A cada aventura, em resposta à curiosidade das crianças, que a crivam de perguntas, Mary reassume seu ar severo e as repreende, às vezes apenas com o olhar, recusando-se a fornecer qualquer explicação. Via de regra, reage indignada quando cobrada a respeito de acontecimentos mágicos e misteriosos. 

Como explicar qualquer coisa, se "cada um de nós tem sua própria Terra de Fadas"? No entanto, pequenos vestígios de todas essas aventuras insondáveis, os quais não passam despercebidos por Michael e Jane na volta para casa, parecem confirmar aquilo que Mary prefere, ou insiste em, negar ou simplesmente deixar no ar: a pequena marca do beijo do Sol na bochecha da babá; as conversações —doces escolhidos e retirados do pote de Nellie-Rubina Noé; os objetos de madeira pintada que ganham vida no parque.

Mary Poppins é a guia nessas escapadas simbólicas da realidade, as quais transformam o extraordinário em norma e subvertem a ordem estabelecida, embora de modo dissimulado.

Levando Michael e Jane (e às vezes também os mais novos) para espaços livres das categorias racionais que regem a vida cotidiana, e nisso semelhantes à Terra do Nunca de Peter Pan e ao País das Maravilhas de Alice, a babá é um instrumento na educação das crianças para as "verdades difíceis" (P.L. Travers) contidas nos contos de fadas, nos mitos e nas canções de ninar, cujo efeito de "despertar" é referido por Travers em um artigo ("The fairy tale as teacher", o conto de fadas como professor). 

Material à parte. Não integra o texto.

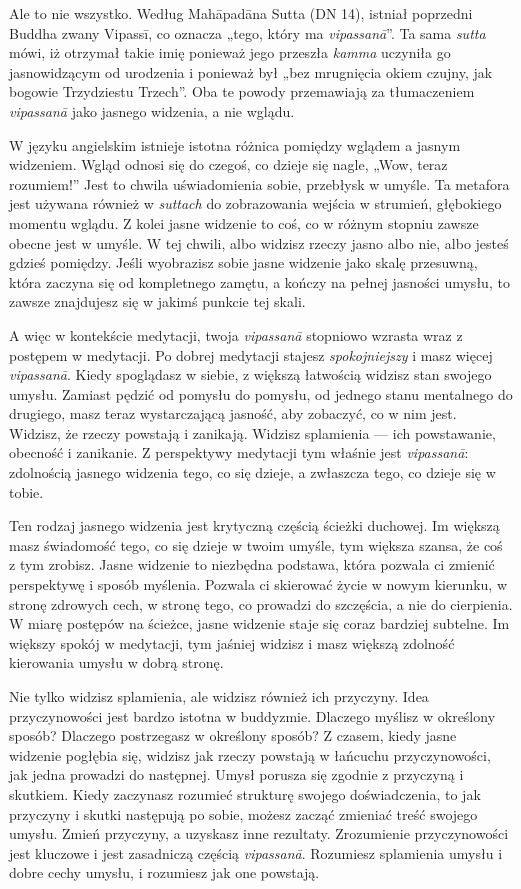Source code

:\documentclass[12pt,openany]{book}
\begin{document}
Ale to nie wszystko. Według Mahāpadāna Sutta (DN 14), istniał poprzedni Buddha zwany Vipassī, co oznacza „tego, który ma \textit{vipassanā}”. Ta sama \textit{sutta} mówi, iż otrzymał takie imię ponieważ jego przeszła  \textit{kamma} uczyniła go jasnowidzącym od urodzenia i ponieważ był „bez mrugnięcia okiem czujny, jak bogowie Trzydziestu Trzech”. Oba te powody przemawiają za tłumaczeniem  \textit{vipassanā} jako jasnego widzenia, a nie wglądu.

W języku angielskim istnieje istotna różnica pomiędzy wglądem a jasnym widzeniem. Wgląd odnosi się do czegoś, co dzieje się nagle, „Wow, teraz rozumiem!” Jest to chwila uświadomienia sobie, przebłysk w umyśle. Ta metafora jest używana również w \textit{suttach} do zobrazowania wejścia w strumień, głębokiego momentu wglądu. Z kolei jasne widzenie to coś, co w różnym stopniu zawsze obecne jest w umyśle. W tej chwili, albo widzisz rzeczy jasno albo nie, albo jesteś gdzieś pomiędzy. Jeśli wyobrazisz sobie jasne widzenie jako skalę przesuwną, która zaczyna się od kompletnego zamętu, a kończy na pełnej jasności umysłu, to zawsze znajdujesz się w jakimś punkcie tej skali.

A więc w kontekście medytacji, twoja \textit{vipassanā} stopniowo wzrasta wraz z postępem w medytacji. Po dobrej medytacji stajesz \textit{spokojniejszy} i masz więcej \textit{vipassanā}. Kiedy spoglądasz w siebie, z większą łatwością widzisz stan swojego umysłu. Zamiast pędzić od pomysłu do pomysłu, od jednego stanu mentalnego do drugiego, masz teraz wystarczającą jasność, aby zobaczyć, co w nim jest. Widzisz, że rzeczy powstają i zanikają. Widzisz splamienia --- ich powstawanie, obecność i zanikanie. Z perspektywy medytacji tym właśnie jest \textit{vipassanā}: zdolnością jasnego widzenia tego, co się dzieje, a zwłaszcza tego, co dzieje się w tobie.

Ten rodzaj jasnego widzenia jest krytyczną częścią ścieżki duchowej. Im większą masz świadomość tego, co się dzieje w twoim umyśle, tym większa szansa, że coś z tym zrobisz. Jasne widzenie to niezbędna podstawa, która pozwala ci zmienić perspektywę i sposób myślenia. Pozwala ci skierować życie w nowym kierunku, w stronę zdrowych cech, w stronę tego, co prowadzi do szczęścia, a nie do cierpienia. W miarę postępów na ścieżce, jasne widzenie staje się coraz bardziej subtelne. Im większy spokój w medytacji, tym jaśniej widzisz i masz większą zdolność kierowania umysłu w dobrą stronę.

Nie tylko widzisz splamienia, ale widzisz również ich przyczyny. Idea przyczynowości jest bardzo istotna w buddyzmie. Dlaczego myślisz w określony sposób? Dlaczego postrzegasz w określony sposób? Z czasem, kiedy jasne widzenie pogłębia się, widzisz jak rzeczy powstają w łańcuchu przyczynowości, jak jedna prowadzi do następnej. Umysł porusza się zgodnie z przyczyną i skutkiem. Kiedy zaczynasz rozumieć strukturę swojego doświadczenia, to jak przyczyny i skutki następują po sobie, możesz zacząć zmieniać treść swojego umysłu. Zmień przyczyny, a uzyskasz inne rezultaty. Zrozumienie przyczynowości jest kluczowe i jest zasadniczą częścią \textit{vipassanā}. Rozumiesz splamienia umysłu i dobre cechy umysłu, i rozumiesz jak one powstają.
\end{document}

A fantasia é sempre temporária, instável tanto em termos de seu sentido quanto de sua duração. Em sua indeterminação, ela sugere que a realidade é inadequada, mas não oferece reconciliação. 

Durante todo o período do retorno de Mary Poppins à casa dos Banks, as crianças sabem, por experiência, que a permanência dela é provisória e temem a chegada do dia de sua partida. Mas também sabem, por experiência, que ela sempre poderá regressar. Da primeira vez, despedindo-se com um "au revoir", a promessa de um retorno estava implícita. Desta vez, ao pedir um bilhete de ida e volta ao coletor de bilhetes do carrossel, Mary deixa novamente no ar a sugestão de que não se vai para sempre.

Quando ela parte, as crianças sabem que partem com ela a magia e o sonho, daí seu sentimento de perda. A renúncia à fantasia não é escolha de Michael e Jane, mas do mundo adulto, encarnado em Mary.

Quando a narrativa se encerra —com a babá sendo levada pelo carrossel em giros cada vez mais rápidos céu afora--, a realidade volta a se impor como única alternativa. Entretanto, o retorno à "normalidade" não resolve o conflito entre realismo e fantasia, pois esta última nem cumpriu a finalidade de socialização, nem possibilitou sua rejeição. 

Ao contrário, para citar Sarah Gilead, o retorno ao real se reveste de uma "trágica ambiguidade" e é impregnado de um sentimento de perda. Sem reconciliação, tendo às mãos apenas o retrato da babá ou seu medalhão, resta às crianças a espera.


Sandra Guardini Vasconcelos é professora titular de literatura inglesa e comparada da Universidade de São Paulo.